I guess that means the enduring world maps I carry around in my head are largely made of words, which lowers their fidelity compared to if I could carry around full visual data? But heightens their fidelity compared to when I don’t convert my observations into words—in that case they kind of dissolve into a vague cloud
...oh but my memory/models/maps about music are not much mediated by words, I think, because my music memory is no worse than my verbal memory. are my music maps better than my everything-else maps? not sure maybe!
I don’t think that observation has much to do with what you do or do not store in long term memory. I think that the more direct an observation is (the more it is like observation rather than seeing), the more difficult it will be to retrieve using your pre-existing conceptual framework as search methods. It will be harder, not easier, because the thought will be more like the world and less like you, but the you who looks for it later will be more like you and less like the world.
I think I spend an unusual percentage of my time making unusually direct observations, and I think this has something to do with how my memory is weird. In some ways I have an extraordinarily fantastic memory, and in other ways I have such an awful memory that I’d be worried about dementia if it hadn’t been like this my whole life. If you ask me what a movie I watched was about, I’ll say things like… Actually, how about I do that for real, so I can show you.
Recently I watched a movie whose name I’ve forgotten. Duncan will know what it was. The movie was about… I’m not sure, maybe something about independence, and I think the plot involved a funeral. I could probably piece it together and translate it into words if I thought about it for a while. But mostly I remember that there were chickens in a bus at the end, and a lot of green, and somebody killed a deer while wearing mud on their face, and a pretty red-haird girl reading a Brian Green book that was white, and there were really a lot of green plants, and a scary hospital beeping, and “Let’s go shoppiiiiiiingggg!”, and guitar music, and the guy shaved, and the dumb kids whose parents lied to them had to take showers. Just for a start.
But even though I can tell you details about the chickens a lot more easily than I can tell you about the plot (the chickens were white, and the eggs were tan, and the chickens made certain sounds I could imitate for you if you could hear my voice, and there were at least two of them, and I can describe the camera angle, and the clothes of the kids who were taking their eggs, and so forth), the overall large artistic message of the film had an enduring impact on me. I think slightly different kinds of thoughts now that I did before I saw it. I could probably approximately characterize the differences for you in words if I worked at it, but the fact that I would have to work at it, and that I wouldn’t be perfectly satisfied with the result, doesn’t change the fact that it meant something to me and I probably even understood the movie as a whole, in the sense that it had a (probably intended) impact on my thoughts and feelings and behaviors long after it was over, one that I continue to dialogue with and weigh and integrate.

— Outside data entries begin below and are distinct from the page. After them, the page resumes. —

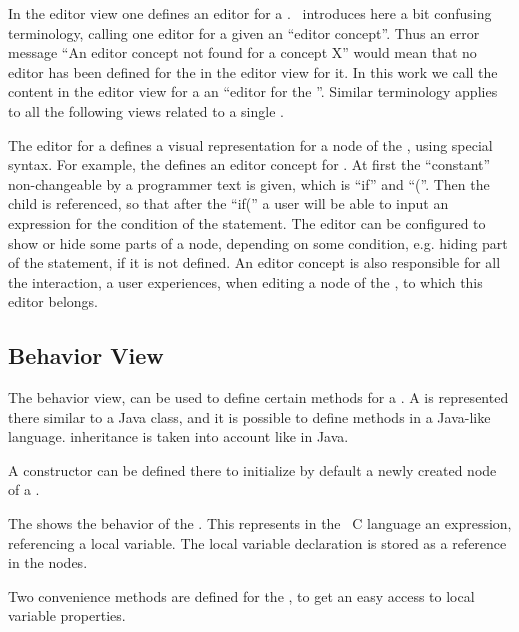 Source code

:In the editor view one defines an editor for a . \jbmps\ introduces here a bit confusing terminology, calling one editor for a given
 an ``editor concept''. Thus an error message ``An editor concept not found for a concept X'' would mean that no editor
has been defined for the   in the editor view for it. In this work we call the content in the editor view for a   an 
``editor for the  ''. Similar terminology applies to all the following views related to a single .

The editor for a  defines a visual representation for a node of the , using special syntax. For example, the 
 defines an editor concept for . At first the ``constant'' non-changeable by a programmer text is given, which is ``if'' and ``(''. Then
the child  is referenced, so that after the ``if('' a user will be able to input an expression for the condition of the  statement.
The editor can be configured to show or hide some parts of a node, depending on some condition, e.g. hiding  part of the  statement, if it 
is not defined. An editor concept is also responsible for all the interaction, a user experiences, when editing a node of the , 
to which this editor belongs.

\subsection{Behavior View}

The behavior view, can be used to define certain methods for a . A  is represented there similar to a Java class, and
it is possible to define methods in a Java-like language.  inheritance is taken into account like in Java. 

A  constructor can be defined there to initialize by default a newly created node of a .


The  shows the behavior of the  . This  represents in the
\mbp\ C language an expression, referencing a local variable. The local variable declaration is stored as a reference 
in the  nodes.

Two convenience methods are defined for the  , to get an easy access to local variable properties.



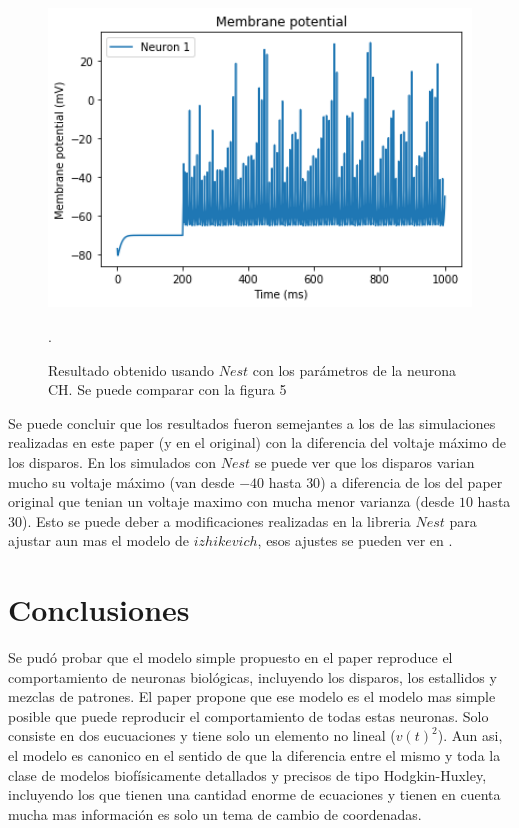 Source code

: \documentclass[12pt]{article}
\begin{document}
\begin{figure}[h!]
    \centering
        \includegraphics[height=8cm]{images/CH_nest.png}
    \caption[fontsize=2pt]{Resultado obtenido usando $Nest$ con los parámetros de la neurona CH. Se puede comparar con la figura 5}.
\end{figure}

\newpage

Se puede concluir que los resultados fueron semejantes a los de las simulaciones realizadas en este paper (y en el original) con la diferencia del voltaje máximo de los disparos.
En los simulados con $Nest$ se puede ver que los disparos varian mucho su voltaje máximo (van desde $-40$ hasta $30$) a diferencia de los del paper original que tenian un voltaje maximo con mucha menor varianza (desde $10$ hasta $30$).
Esto se puede deber a modificaciones realizadas en la libreria $Nest$ para ajustar aun mas el modelo de $izhikevich$, esos ajustes se pueden ver en \cite{nest_izhikevich}.

\newpage

\section{Conclusiones}

Se pudó probar que el modelo simple propuesto en el paper reproduce el comportamiento de neuronas biológicas, incluyendo los disparos, los estallidos y mezclas de patrones. El paper propone que ese modelo es el modelo mas simple posible que puede reproducir el comportamiento de todas estas neuronas.
Solo consiste en dos eucuaciones y tiene solo un elemento no lineal ($v(t)^2$).
Aun asi, el modelo es canonico en el sentido de que la diferencia entre el mismo y toda la clase de modelos biofísicamente detallados y precisos de tipo Hodgkin-Huxley, incluyendo los que tienen una cantidad enorme de ecuaciones y tienen en cuenta mucha mas información es solo un tema de cambio de coordenadas. \\
\end{document}
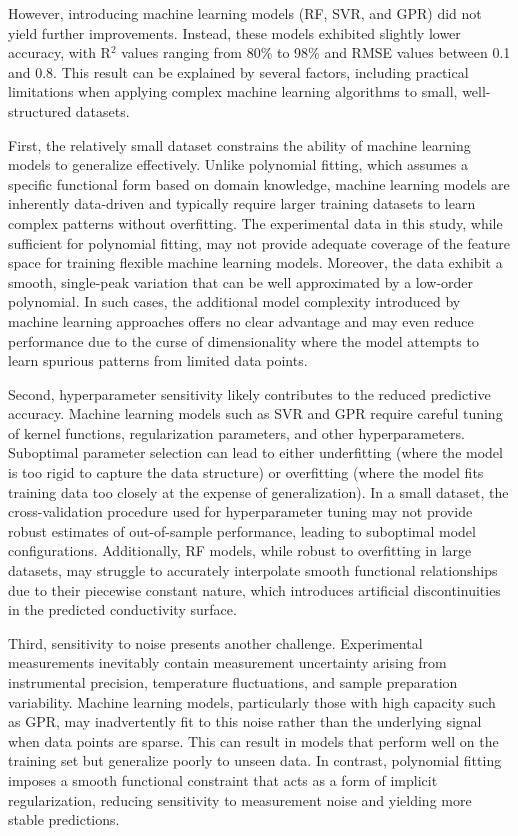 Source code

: \documentclass[11pt, a4paper]{article}
\begin{document}
However, introducing machine learning models (RF, SVR, and GPR) did not yield further improvements. Instead, these models exhibited slightly lower accuracy, with R$^2$ values ranging from 80\% to 98\% and RMSE values between 0.1 and 0.8. This result can be explained by several factors, including practical limitations when applying complex machine learning algorithms to small, well-structured datasets.

First, the relatively small dataset constrains the ability of machine learning models to generalize effectively. Unlike polynomial fitting, which assumes a specific functional form based on domain knowledge, machine learning models are inherently data-driven and typically require larger training datasets to learn complex patterns without overfitting. The experimental data in this study, while sufficient for polynomial fitting, may not provide adequate coverage of the feature space for training flexible machine learning models\cite{ref.19}. Moreover, the data exhibit a smooth, single-peak variation that can be well approximated by a low-order polynomial. In such cases, the additional model complexity introduced by machine learning approaches offers no clear advantage and may even reduce performance due to the curse of dimensionality where the model attempts to learn spurious patterns from limited data points.

Second, hyperparameter sensitivity likely contributes to the reduced predictive accuracy. Machine learning models such as SVR and GPR require careful tuning of kernel functions, regularization parameters, and other hyperparameters. Suboptimal parameter selection can lead to either underfitting (where the model is too rigid to capture the data structure) or overfitting (where the model fits training data too closely at the expense of generalization)\cite{ref.20}. In a small dataset, the cross-validation procedure used for hyperparameter tuning may not provide robust estimates of out-of-sample performance, leading to suboptimal model configurations. Additionally, RF models, while robust to overfitting in large datasets, may struggle to accurately interpolate smooth functional relationships due to their piecewise constant nature, which introduces artificial discontinuities in the predicted conductivity surface.

Third, sensitivity to noise presents another challenge. Experimental measurements inevitably contain measurement uncertainty arising from instrumental precision, temperature fluctuations, and sample preparation variability. Machine learning models, particularly those with high capacity such as GPR, may inadvertently fit to this noise rather than the underlying signal when data points are sparse. This can result in models that perform well on the training set but generalize poorly to unseen data. In contrast, polynomial fitting imposes a smooth functional constraint that acts as a form of implicit regularization, reducing sensitivity to measurement noise and yielding more stable predictions.
\end{document}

I’m not sure what my point is here. I’m just saying things that apparently I wanted to say after reading your comment. I hope you like some of them.
(Captain Fantastic)
I think, for me, memory is not necessary for observation, but it is necessary for that observation to… go anywhere, become part of my overall world model, interact with other observations, become something I know?
and words help me stick a thing in my memory, because my memory for words is much better than my memory for e.g. visuals.

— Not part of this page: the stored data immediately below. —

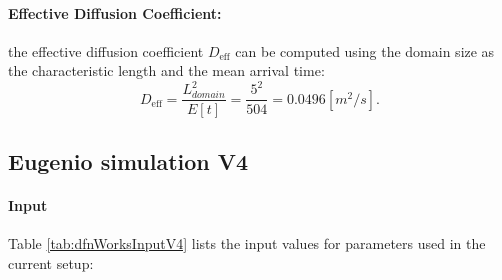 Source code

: \documentclass{article}
\begin{document}
\paragraph{Effective Diffusion Coefficient:} the effective diffusion coefficient \( D_{\text{eff}} \) can be computed using the domain size as the characteristic length and the mean arrival time:
\[ D_{\text{eff}} = \frac{L_{domain}^2}{E[t]} = \frac{5^2}{504} = 0.0496 [m^2/s]. \]

\FloatBarrier  %
\subsection{Eugenio simulation V4}
\paragraph{Input} Table \ref{tab:dfnWorksInputV4} lists the input values for parameters used in the current setup: 
\end{document}
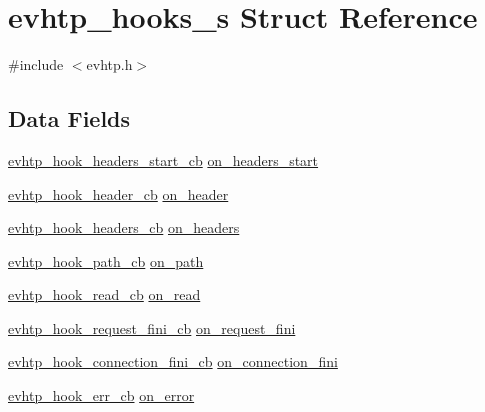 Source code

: \hypertarget{structevhtp__hooks__s}{\section{evhtp\-\_\-hooks\-\_\-s \-Struct \-Reference}
\label{structevhtp__hooks__s}
}


{\ttfamily \#include $<$evhtp.\-h$>$}

\subsection*{\-Data \-Fields}
\begin{DoxyCompactItemize}
\item 
\hyperlink{evhtp_8h_af82b00357c4e0b2c5b3ab3cf9aefadad}{evhtp\-\_\-hook\-\_\-headers\-\_\-start\-\_\-cb} \hyperlink{structevhtp__hooks__s_a3a26790aee39951ecdb3ff99d50624b0}{on\-\_\-headers\-\_\-start}
\item 
\hyperlink{evhtp_8h_a2cddb211091dc5b19e57188a9104c34f}{evhtp\-\_\-hook\-\_\-header\-\_\-cb} \hyperlink{structevhtp__hooks__s_a3062e8d2a83147219affa3c69ef3abfe}{on\-\_\-header}
\item 
\hyperlink{evhtp_8h_aef2db349d398a565e2408694e1e8b646}{evhtp\-\_\-hook\-\_\-headers\-\_\-cb} \hyperlink{structevhtp__hooks__s_a0afaaf69ca2cb4386475120fbff830f8}{on\-\_\-headers}
\item 
\hyperlink{evhtp_8h_ae389ed1d9a3addcaa39bc4b286e12fab}{evhtp\-\_\-hook\-\_\-path\-\_\-cb} \hyperlink{structevhtp__hooks__s_a955ae840d237ccd632bd47e2ffe74908}{on\-\_\-path}
\item 
\hyperlink{evhtp_8h_a1c1df6bb6154893dd2d7e46999ea5f2d}{evhtp\-\_\-hook\-\_\-read\-\_\-cb} \hyperlink{structevhtp__hooks__s_a03ab0478633f5599bd5630a3a93c4add}{on\-\_\-read}
\item 
\hyperlink{evhtp_8h_a8653bf424ac2974da47ceb54ed131889}{evhtp\-\_\-hook\-\_\-request\-\_\-fini\-\_\-cb} \hyperlink{structevhtp__hooks__s_a6ac6a986b72cd6ddb313d5473b24a775}{on\-\_\-request\-\_\-fini}
\item 
\hyperlink{evhtp_8h_a7305964a053bfbf2bbab00a56e87c63d}{evhtp\-\_\-hook\-\_\-connection\-\_\-fini\-\_\-cb} \hyperlink{structevhtp__hooks__s_ab5055f169a8bd03bf41956a7e4cd752d}{on\-\_\-connection\-\_\-fini}
\item 
\hyperlink{evhtp_8h_accee2d620d476bc387b20ac035bd4233}{evhtp\-\_\-hook\-\_\-err\-\_\-cb} \hyperlink{structevhtp__hooks__s_ae5840f4ca13d16882f8bc84b306a7d9f}{on\-\_\-error}
\item 

\end{DoxyCompactItemize}
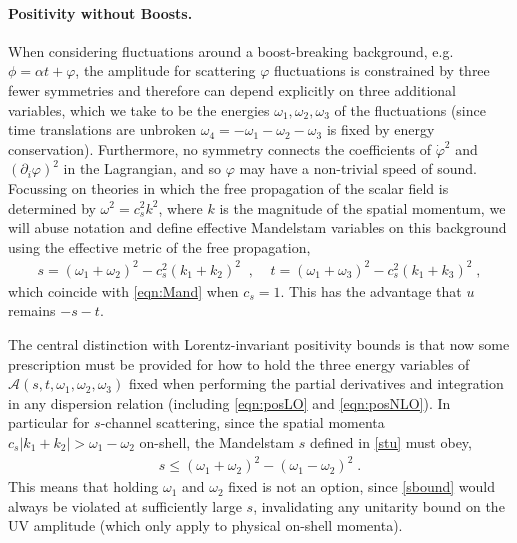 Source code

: \documentclass[11pt]{article}
\begin{document}
\paragraph{Positivity without Boosts.}
When considering fluctuations around a boost-breaking background, e.g. $\phi = \alpha t + \varphi$, the amplitude for scattering $\varphi$ fluctuations is constrained by three fewer symmetries and therefore can depend explicitly on three additional variables, which we take to be the energies $\omega_1, \omega_2 ,  \omega_3$ of the fluctuations (since time translations are unbroken $\omega_4 = - \omega_1 - \omega_2 - \omega_3$ is fixed by energy conservation). Furthermore, no symmetry connects the coefficients of $\dot \varphi^2$ and $(\partial_i \varphi)^2$ in the Lagrangian, and so $\varphi$ may have a non-trivial speed of sound. Focussing on theories in which the free propagation of the scalar field is determined by $\omega^2 = c_s^2 k^2$, where $k$ is the magnitude of the spatial momentum, we will abuse notation and define effective Mandelstam variables on this background using the effective metric of the free propagation,
\begin{align}
 s = (\omega_1 + \omega_2 )^2 - c_s^2 ( k_1 + k_2 )^2 \;\; , \;\;\;\; t = (\omega_1 + \omega_3 )^2 - c_s^2 ( k_1 + k_3 )^2 \; , 
 \label{stu}
\end{align}
which coincide with \eqref{eqn:Mand} when $c_s = 1$. This has the advantage that $u$ remains $-s-t$. 

The central distinction with Lorentz-invariant positivity bounds is that now some prescription must be provided for how to hold the three energy variables of $\mathcal{A} (s,t, \omega_1 ,\omega_2, \omega_3 )$ fixed when performing the partial derivatives and integration in any dispersion relation (including \eqref{eqn:posLO} and \eqref{eqn:posNLO}). 
In particular for $s$-channel scattering, since the spatial momenta $c_s | k_1 + k_2 | > \omega_1 - \omega_2$ on-shell, the Mandelstam $s$ defined in \eqref{stu} must obey,
\begin{align}
 s \leq ( \omega_1 + \omega_2 )^2 - (\omega_1 - \omega_2 )^2 \; .
 \label{sbound}
\end{align}
This means that holding $\omega_1$ and $\omega_2$ fixed is not an option, since \eqref{sbound} would always be violated at sufficiently large $s$, invalidating any unitarity bound on the UV amplitude (which only apply to physical on-shell momenta).
\end{document}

I guess that means the enduring world maps I carry around in my head are largely made of words, which lowers their fidelity compared to if I could carry around full visual data? But heightens their fidelity compared to when I don’t convert my observations into words—in that case they kind of dissolve into a vague cloud
...oh but my memory/models/maps about music are not much mediated by words, I think, because my music memory is no worse than my verbal memory. are my music maps better than my everything-else maps? not sure maybe!